Rushing back upstairs, Joanne found a heartbreaking scene before her. Seven-month-old Alex, who had been in his bath seat was face-first in the belly-deep water with his bottom sticking up out of the bubbles.
READ: Grandfather accidentally drowns toddler
“According to Joanne, the bath seat was secured to the tub with suction cups and the bath water did not reach past the bath seat’s water level marker,” reports said.
When the paramedics arrived, they were unable to find the baby’s pulse. He was then rushed to the hospital where he was put on life support for four days, but never regained consciousness.
Dr. Samuel Lamont, a consultant pediatrician with the Belfast Health Trust, said the toddler suffered a catastrophic brain injury after being submerged in bathwater.
As the doctors removed Alex’s life support, the toddler took three or four small breaths, then died in his mother’s arms.
“He was quite a big child and was quite heavy, I think he had leaned forward and toppled it [the seat] over,” Joanne said
READ: How to give your baby a bath
“This has highlighted the important issue for parents about the dangers posed when a child is left unsupervised for a short period of time and even in the shallowest of water,” said Coroner Suzanne Anderson.

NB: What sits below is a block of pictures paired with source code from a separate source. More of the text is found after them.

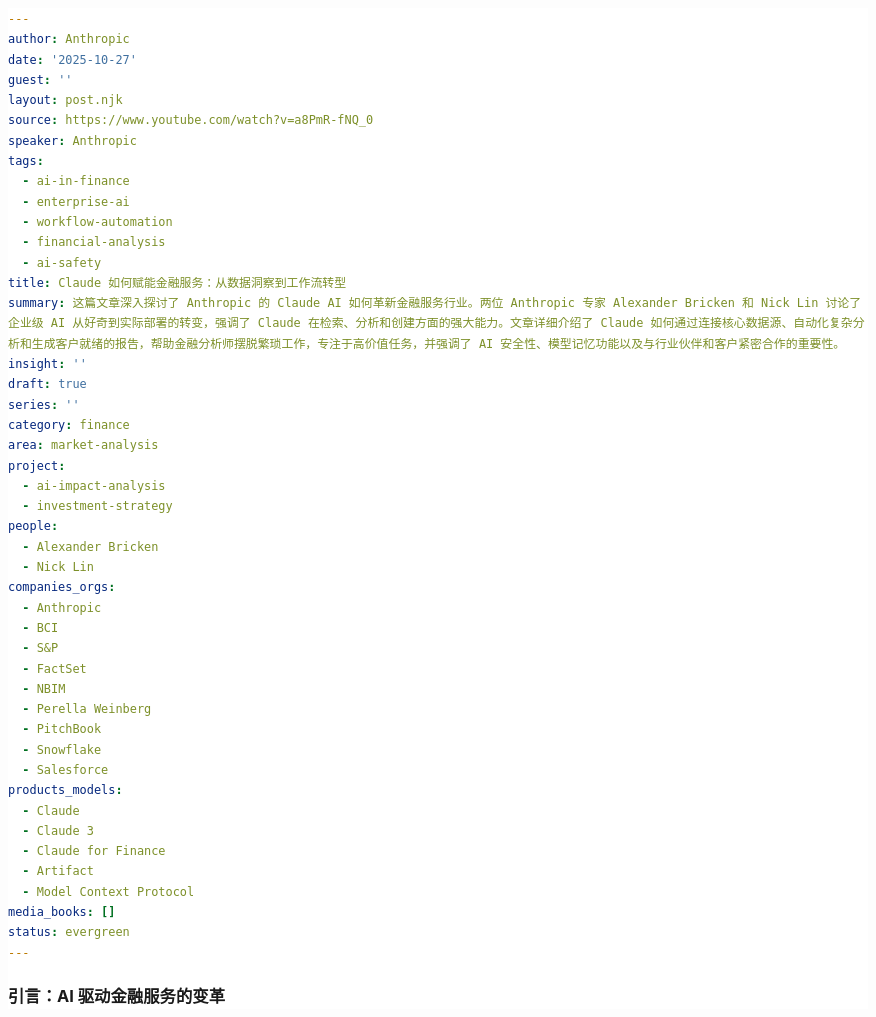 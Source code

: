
 ```yaml
---
author: Anthropic
date: '2025-10-27'
guest: ''
layout: post.njk
source: https://www.youtube.com/watch?v=a8PmR-fNQ_0
speaker: Anthropic
tags:
  - ai-in-finance
  - enterprise-ai
  - workflow-automation
  - financial-analysis
  - ai-safety
title: Claude 如何赋能金融服务：从数据洞察到工作流转型
summary: 这篇文章深入探讨了 Anthropic 的 Claude AI 如何革新金融服务行业。两位 Anthropic 专家 Alexander Bricken 和 Nick Lin 讨论了企业级 AI 从好奇到实际部署的转变，强调了 Claude 在检索、分析和创建方面的强大能力。文章详细介绍了 Claude 如何通过连接核心数据源、自动化复杂分析和生成客户就绪的报告，帮助金融分析师摆脱繁琐工作，专注于高价值任务，并强调了 AI 安全性、模型记忆功能以及与行业伙伴和客户紧密合作的重要性。
insight: ''
draft: true
series: ''
category: finance
area: market-analysis
project:
  - ai-impact-analysis
  - investment-strategy
people:
  - Alexander Bricken
  - Nick Lin
companies_orgs:
  - Anthropic
  - BCI
  - S&P
  - FactSet
  - NBIM
  - Perella Weinberg
  - PitchBook
  - Snowflake
  - Salesforce
products_models:
  - Claude
  - Claude 3
  - Claude for Finance
  - Artifact
  - Model Context Protocol
media_books: []
status: evergreen
---
```

### 引言：AI 驱动金融服务的变革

“Hopefully this message will serve to spare the agony this family has had to endure.”
Alex’s mother and his father, Stephen McCartney, donated his liver, both kidneys and his heart to save the lives of other infants.
Bath time reminders
- Bathing your children everyday dries out their skin. Simple wet wipes would suffice, especially if you focus on these key areas: face, neck, and diaper area.
- Whether you give them a bath in the morning or night does not matter; it’s a matter of personal choice. They all have their own benefits: morning baths make for a more fun experience, while night baths help babies sleep better.
- The recommended amount of water in the tub 2 to 3 inches (about 5 to 8 centimeters) of warm water. To keep the baby warm, pour warm water over his or her body throughout the bath.